(Dataset excerpts)

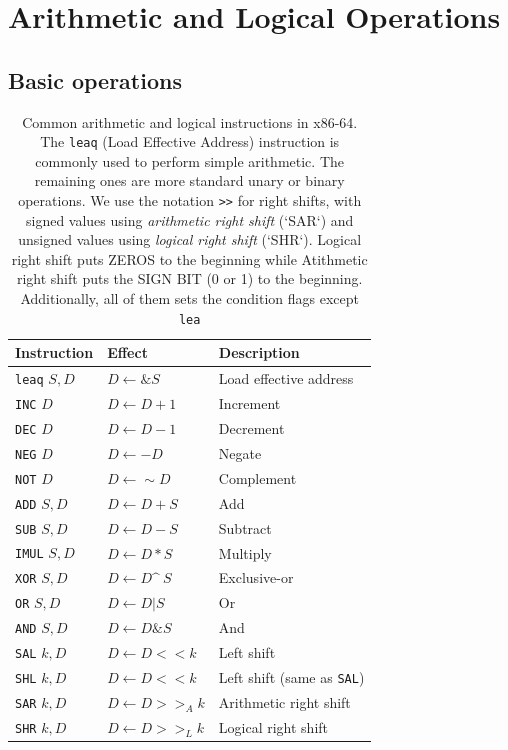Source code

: \documentclass{article}
\begin{document}
\section{Arithmetic and Logical Operations}
\subsection{Basic operations}
\begin{table}[h]
    \centering
    \small
    \renewcommand{\arraystretch}{1.2}
    \begin{tabular}{l l l}
        \toprule
        \textbf{Instruction} & \textbf{Effect} & \textbf{Description} \\
        \midrule
        \texttt{leaq} $S, D$  & $D \leftarrow \&S$ & Load effective address \\
        \midrule
        \texttt{INC} $D$  & $D \leftarrow D+1$ & Increment \\
        \texttt{DEC} $D$  & $D \leftarrow D-1$ & Decrement \\
        \texttt{NEG} $D$  & $D \leftarrow -D$ & Negate \\
        \texttt{NOT} $D$  & $D \leftarrow \sim D$ & Complement \\
        \midrule
        \texttt{ADD} $S, D$  & $D \leftarrow D + S$ & Add \\
        \texttt{SUB} $S, D$  & $D \leftarrow D - S$ & Subtract \\
        \texttt{IMUL} $S, D$  & $D \leftarrow D * S$ & Multiply \\
        \texttt{XOR} $S, D$  & $D \leftarrow D  \^\ S$ & Exclusive-or \\
        \texttt{OR} $S, D$  & $D \leftarrow D | S$ & Or \\
        \texttt{AND} $S, D$  & $D \leftarrow D \& S$ & And \\
        \midrule
        \texttt{SAL} $k, D$  & $D \leftarrow D << k$ & Left shift \\
        \texttt{SHL} $k, D$  & $D \leftarrow D << k$ & Left shift (same as \texttt{SAL}) \\
        \texttt{SAR} $k, D$  & $D \leftarrow D >>_A k$ & Arithmetic right shift \\
        \texttt{SHR} $k, D$  & $D \leftarrow D >>_L k$ & Logical right shift \\
        \bottomrule
    \end{tabular}
    \caption{Common arithmetic and logical instructions in x86-64. The \texttt{leaq} (Load Effective Address) instruction is commonly used to perform simple arithmetic. The remaining ones are more standard unary or binary operations. We use the notation \texttt{>>} for right shifts, with signed values using \textit{arithmetic right shift} (`SAR`) and unsigned values using \textit{logical right shift} (`SHR`). Logical right shift puts ZEROS to the beginning while Atithmetic right shift puts the SIGN BIT (0 or 1) to the beginning. Additionally, all of them sets the condition flags except \texttt{lea}
}
\label{basic-arith}
\end{table}
\end{document}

→ Work instruction
The copy must match each record exactly, apart from the images, which stay out.

→ Result of this task
Source code

: \documentclass{article}
\begin{document}
\section{Arithmetic and Logical Operations}
\subsection{Basic operations}
\begin{table}[h]
    \centering
    \small
    \renewcommand{\arraystretch}{1.2}
    \begin{tabular}{l l l}
        \toprule
        \textbf{Instruction} & \textbf{Effect} & \textbf{Description} \\
        \midrule
        \texttt{leaq} $S, D$  & $D \leftarrow \&S$ & Load effective address \\
        \midrule
        \texttt{INC} $D$  & $D \leftarrow D+1$ & Increment \\
        \texttt{DEC} $D$  & $D \leftarrow D-1$ & Decrement \\
        \texttt{NEG} $D$  & $D \leftarrow -D$ & Negate \\
        \texttt{NOT} $D$  & $D \leftarrow \sim D$ & Complement \\
        \midrule
        \texttt{ADD} $S, D$  & $D \leftarrow D + S$ & Add \\
        \texttt{SUB} $S, D$  & $D \leftarrow D - S$ & Subtract \\
        \texttt{IMUL} $S, D$  & $D \leftarrow D * S$ & Multiply \\
        \texttt{XOR} $S, D$  & $D \leftarrow D  \^\ S$ & Exclusive-or \\
        \texttt{OR} $S, D$  & $D \leftarrow D | S$ & Or \\
        \texttt{AND} $S, D$  & $D \leftarrow D \& S$ & And \\
        \midrule
        \texttt{SAL} $k, D$  & $D \leftarrow D << k$ & Left shift \\
        \texttt{SHL} $k, D$  & $D \leftarrow D << k$ & Left shift (same as \texttt{SAL}) \\
        \texttt{SAR} $k, D$  & $D \leftarrow D >>_A k$ & Arithmetic right shift \\
        \texttt{SHR} $k, D$  & $D \leftarrow D >>_L k$ & Logical right shift \\
        \bottomrule
    \end{tabular}
    \caption{Common arithmetic and logical instructions in x86-64. The \texttt{leaq} (Load Effective Address) instruction is commonly used to perform simple arithmetic. The remaining ones are more standard unary or binary operations. We use the notation \texttt{>>} for right shifts, with signed values using \textit{arithmetic right shift} (`SAR`) and unsigned values using \textit{logical right shift} (`SHR`). Logical right shift puts ZEROS to the beginning while Atithmetic right shift puts the SIGN BIT (0 or 1) to the beginning. Additionally, all of them sets the condition flags except \texttt{lea}
}
\label{basic-arith}
\end{table}
\end{document}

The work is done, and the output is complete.